At the helm of both film and television, Kevin Williamson has established himself in Hollywood as a true visionary whose unprecedented success created immediate attention. He has garnered respect not just as a writer, but also as a producer and director whose visions have resulted in some of the most lucrative franchise vehicles ever made.
Williamson's first foray into television was the series "Dawson's Creek," a show that instantly became a pop culture phenomenon. The show launched then-unknown actors James Van Der Beek, Katie Holmes, Joshua Jackson and Michelle Williams into instant stardom.
Preceding his success in the world of network television, Williamson's rise into the spotlight began in 1996 with the modern cult-classic feature film "Scream" and the 1997 sequel "Scream 2." Drawing on his childhood love of scary movies, Williamson created and wrote the franchise that reinvigorated the horror genre and also tapped into the previously ignored market of teen viewers.

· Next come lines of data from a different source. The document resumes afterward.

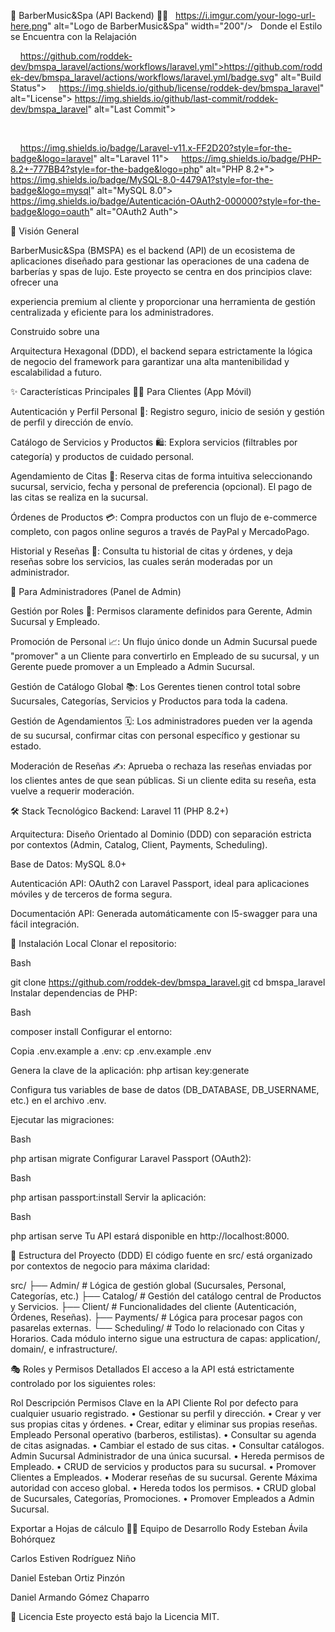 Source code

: 🎵 BarberMusic&Spa (API Backend) 💈✨
  https://i.imgur.com/your-logo-url-here.png" alt="Logo de BarberMusic&Spa" width="200"/>  
Donde el Estilo se Encuentra con la Relajación
    

    https://github.com/roddek-dev/bmspa_laravel/actions/workflows/laravel.yml">https://github.com/roddek-dev/bmspa_laravel/actions/workflows/laravel.yml/badge.svg" alt="Build Status">
    https://img.shields.io/github/license/roddek-dev/bmspa_laravel" alt="License">
https://img.shields.io/github/last-commit/roddek-dev/bmspa_laravel" alt="Last Commit">
  

 

    https://img.shields.io/badge/Laravel-v11.x-FF2D20?style=for-the-badge&logo=laravel" alt="Laravel 11">
    https://img.shields.io/badge/PHP-8.2+-777BB4?style=for-the-badge&logo=php" alt="PHP 8.2+">
    https://img.shields.io/badge/MySQL-8.0-4479A1?style=for-the-badge&logo=mysql" alt="MySQL 8.0">
    https://img.shields.io/badge/Autenticación-OAuth2-000000?style=for-the-badge&logo=oauth" alt="OAuth2 Auth">
  

🌟 Visión General

BarberMusic&Spa (BMSPA) es el backend (API) de un ecosistema de aplicaciones diseñado para gestionar las operaciones de una cadena de barberías y spas de lujo. Este proyecto se centra en dos principios clave: ofrecer una 

experiencia premium al cliente y proporcionar una herramienta de gestión centralizada y eficiente para los administradores.

Construido sobre una 

Arquitectura Hexagonal (DDD), el backend separa estrictamente la lógica de negocio del framework para garantizar una alta mantenibilidad y escalabilidad a futuro.

✨ Características Principales
💇‍♂️ Para Clientes (App Móvil)

Autenticación y Perfil Personal 👤: Registro seguro, inicio de sesión y gestión de perfil y dirección de envío.


Catálogo de Servicios y Productos 🛍️: Explora servicios (filtrables por categoría) y productos de cuidado personal.


Agendamiento de Citas 📅: Reserva citas de forma intuitiva seleccionando sucursal, servicio, fecha y personal de preferencia (opcional). El pago de las citas se realiza en la sucursal.




Órdenes de Productos 💳: Compra productos con un flujo de e-commerce completo, con pagos online seguros a través de PayPal y MercadoPago.



Historial y Reseñas 📜: Consulta tu historial de citas y órdenes, y deja reseñas sobre los servicios, las cuales serán moderadas por un administrador.


💼 Para Administradores (Panel de Admin)

Gestión por Roles 👑: Permisos claramente definidos para Gerente, Admin Sucursal y Empleado.


Promoción de Personal 📈: Un flujo único donde un Admin Sucursal puede "promover" a un Cliente para convertirlo en Empleado de su sucursal, y un Gerente puede promover a un Empleado a Admin Sucursal.



Gestión de Catálogo Global 📚: Los Gerentes tienen control total sobre Sucursales, Categorías, Servicios y Productos para toda la cadena.


Gestión de Agendamientos 🗓️: Los administradores pueden ver la agenda de su sucursal, confirmar citas con personal específico y gestionar su estado.

Moderación de Reseñas ✍️: Aprueba o rechaza las reseñas enviadas por los clientes antes de que sean públicas. Si un cliente edita su reseña, esta vuelve a requerir moderación.


🛠️ Stack Tecnológico
Backend: Laravel 11 (PHP 8.2+)

Arquitectura: Diseño Orientado al Dominio (DDD) con separación estricta por contextos (Admin, Catalog, Client, Payments, Scheduling).

Base de Datos: MySQL 8.0+

Autenticación API: OAuth2 con Laravel Passport, ideal para aplicaciones móviles y de terceros de forma segura.

Documentación API: Generada automáticamente con l5-swagger para una fácil integración.

🚀 Instalación Local
Clonar el repositorio:

Bash

git clone https://github.com/roddek-dev/bmspa_laravel.git
cd bmspa_laravel
Instalar dependencias de PHP:

Bash

composer install
Configurar el entorno:

Copia .env.example a .env: cp .env.example .env

Genera la clave de la aplicación: php artisan key:generate

Configura tus variables de base de datos (DB_DATABASE, DB_USERNAME, etc.) en el archivo .env.

Ejecutar las migraciones:

Bash

php artisan migrate
Configurar Laravel Passport (OAuth2):

Bash

php artisan passport:install
Servir la aplicación:

Bash

php artisan serve
Tu API estará disponible en http://localhost:8000.

📂 Estructura del Proyecto (DDD)
El código fuente en src/ está organizado por contextos de negocio para máxima claridad:

src/
├── Admin/            # Lógica de gestión global (Sucursales, Personal, Categorías, etc.)
├── Catalog/          # Gestión del catálogo central de Productos y Servicios.
├── Client/           # Funcionalidades del cliente (Autenticación, Órdenes, Reseñas).
├── Payments/         # Lógica para procesar pagos con pasarelas externas.
└── Scheduling/       # Todo lo relacionado con Citas y Horarios.
Cada módulo interno sigue una estructura de capas: application/, domain/, e infrastructure/.

🎭 Roles y Permisos Detallados
El acceso a la API está estrictamente controlado por los siguientes roles:

Rol	Descripción	Permisos Clave en la API
Cliente	Rol por defecto para cualquier usuario registrado.	• Gestionar su perfil y dirección.
• Crear y ver sus propias citas y órdenes.
• Crear, editar y eliminar sus propias reseñas.
Empleado	Personal operativo (barberos, estilistas).	• Consultar su agenda de citas asignadas.
• Cambiar el estado de sus citas.
• Consultar catálogos.
Admin Sucursal	Administrador de una única sucursal.	• Hereda permisos de Empleado.
• CRUD de servicios y productos para su sucursal.
• Promover Clientes a Empleados.
• Moderar reseñas de su sucursal.
Gerente	Máxima autoridad con acceso global.	• Hereda todos los permisos.
• CRUD global de Sucursales, Categorías, Promociones.
• Promover Empleados a Admin Sucursal.

Exportar a Hojas de cálculo
👨‍💻 Equipo de Desarrollo
Rody Esteban Ávila Bohórquez

Carlos Estiven Rodríguez Niño

Daniel Esteban Ortiz Pinzón

Daniel Armando Gómez Chaparro

📜 Licencia
Este proyecto está bajo la Licencia MIT. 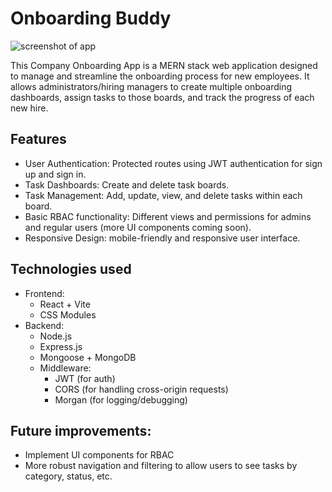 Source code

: # Onboarding Buddy

![screenshot of app](public/images/Screenshot%202024-07-26%20at%205.16.53 PM.png)

This Company Onboarding App is a MERN stack web application designed to manage and streamline the onboarding process for new employees. It allows administrators/hiring managers to create multiple onboarding dashboards, assign tasks to those boards, and track the progress of each new hire. 

## Features
- User Authentication: Protected routes using JWT authentication for sign up and sign in.
- Task Dashboards: Create and delete task boards.
- Task Management: Add, update, view, and delete tasks within each board.
- Basic RBAC functionality: Different views and permissions for admins and regular users (more UI components coming soon).
- Responsive Design: mobile-friendly and responsive user interface.

## Technologies used
- Frontend:
  - React + Vite
  - CSS Modules
- Backend:
  - Node.js
  - Express.js
  - Mongoose + MongoDB
  - Middleware:
    - JWT (for auth)
    - CORS (for handling cross-origin requests)
    - Morgan (for logging/debugging)

## Future improvements:
- Implement UI components for RBAC
- More robust navigation and filtering to allow users to see tasks by category, status, etc.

The films would go on to become the highest-grossing horror films of all time, amassing more than $345 million worldwide. With his self-referential wit and biting dialogue, Williamson was quickly named one of Entertainment Weekly's Entertainers of the Year for 1997, and listed on the 1998 Premiere magazine Power 100 list.

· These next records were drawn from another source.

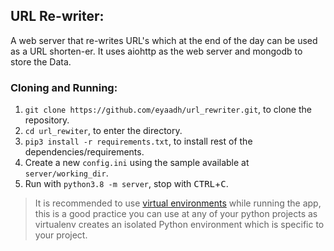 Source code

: ## URL Re-writer:
A web server that re-writes URL's which at the end of the day can be used as a URL shorten-er. It uses aiohttp as the web server and mongodb to store the Data.

### Cloning and Running:
1. `git clone https://github.com/eyaadh/url_rewriter.git`, to clone the repository.
2. `cd url_rewiter`, to enter the directory.
3. `pip3 install -r requirements.txt`, to install rest of the dependencies/requirements.
6. Create a new `config.ini` using the sample available at `server/working_dir`.
7. Run with `python3.8 -m server`, stop with <kbd>CTRL</kbd>+<kbd>C</kbd>.
> It is recommended to use [virtual environments](https://docs.python-guide.org/dev/virtualenvs/) while running the app, this is a good practice you can use at any of your python projects as virtualenv creates an isolated Python environment which is specific to your project.
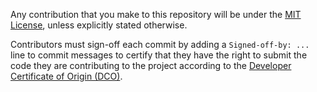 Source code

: Any contribution that you make to this repository will be under the 
[MIT License](https://opensource.org/license/mit/), unless explicitly stated
otherwise.

Contributors must sign-off each commit by adding a `Signed-off-by: ...`
line to commit messages to certify that they have the right to submit
the code they are contributing to the project according to the
[Developer Certificate of Origin (DCO)](https://developercertificate.org/).
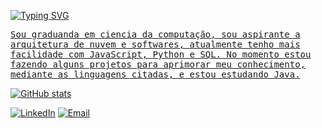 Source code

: <p float="left">
   <a href="https://git.io/typing-svg"><img src="https://readme-typing-svg.demolab.com?font=Fira+Code&pause=1000&color=A0F8F8&random=false&width=499&height=40&lines=Oie%2F+me+chamo+Mariah+Alice" alt="Typing SVG" />
    <samp>
      <p float="left">

<samp> Sou graduanda em ciencia da computação, sou aspirante a arquitetura de nuvem e softwares, atualmente tenho mais facilidade com JavaScript, Python e SQL. No momento estou fazendo alguns projetos para aprimorar meu conhecimento, mediante as linguagens citadas, e estou estudando Java. <samp>



![GitHub stats](https://github-readme-stats.vercel.app/api?username=alicelobwp&theme=catppuccin_latte&show_icons=true)<br>


[![LinkedIn](https://img.shields.io/badge/-LinkedIn-000?style=for-the-badge&logo=linkedin&logoColor=#ec5c8d&color:1)](https://www.linkedin.com/in/mariah-alice-pereira-b994ba327/)
[![Email](https://img.shields.io/badge/Gmail-000?style=for-the-badge&logo=gmail&logoColor=#ec5c8d&color:1)](loboalicepereira@gmail.com)
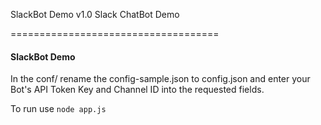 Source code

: SlackBot Demo v1.0
Slack ChatBot Demo

====================================


#### SlackBot Demo

In the conf/ rename the config-sample.json to config.json and enter your Bot's API Token Key and Channel ID into the requested fields.

To run use `node app.js` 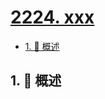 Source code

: # [2224. xxx](https://github.com/Tdahuyou/TNotes.leetcode/tree/main/notes/2224.%20xxx)

<!-- region:toc -->

- [1. 📝 概述](#1--概述)

<!-- endregion:toc -->

## 1. 📝 概述
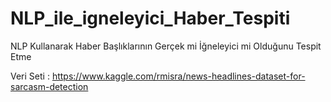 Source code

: # NLP_ile_igneleyici_Haber_Tespiti
NLP Kullanarak Haber Başlıklarının Gerçek mi İğneleyici mi Olduğunu Tespit Etme

Veri Seti : https://www.kaggle.com/rmisra/news-headlines-dataset-for-sarcasm-detection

On the heels of his "Scream" success, he also created and wrote the hit thriller "I Know What You Did Last Summer," featuring debut performances of some of the hottest young actors in Hollywood, including Sarah Michelle Gellar and Ryan Phillippe. Immediately following that success, Williamson produced "Halloween: H2O" which starred Jamie Lee Curtis and one of his "Dawson's Creek" stars, Michelle Williams. After which, he collaborated with director Robert Rodriguez on the hit sci-fi thriller "The Faculty." Looking for the next challenge in his career, Williamson made his feature film directorial debut in 1999 with "Teaching Mrs. Tingle." This black comedy centers around a group of students who hold their teacher hostage after a series of innocent events turn dangerous. Helen Mirren starred in the title role, with a cast that included Katie Holmes. The project was shot from the first script Williamson ever wrote and was inspired by comments from his real-life English teacher who repeatedly dictated he would never amount to anything.
Currently, he is writing "Miss Texas," a comedy-drama
he will direct later this year for the Weinstein Company, where his
production shingle, Outerbanks Entertainment, has an overall deal.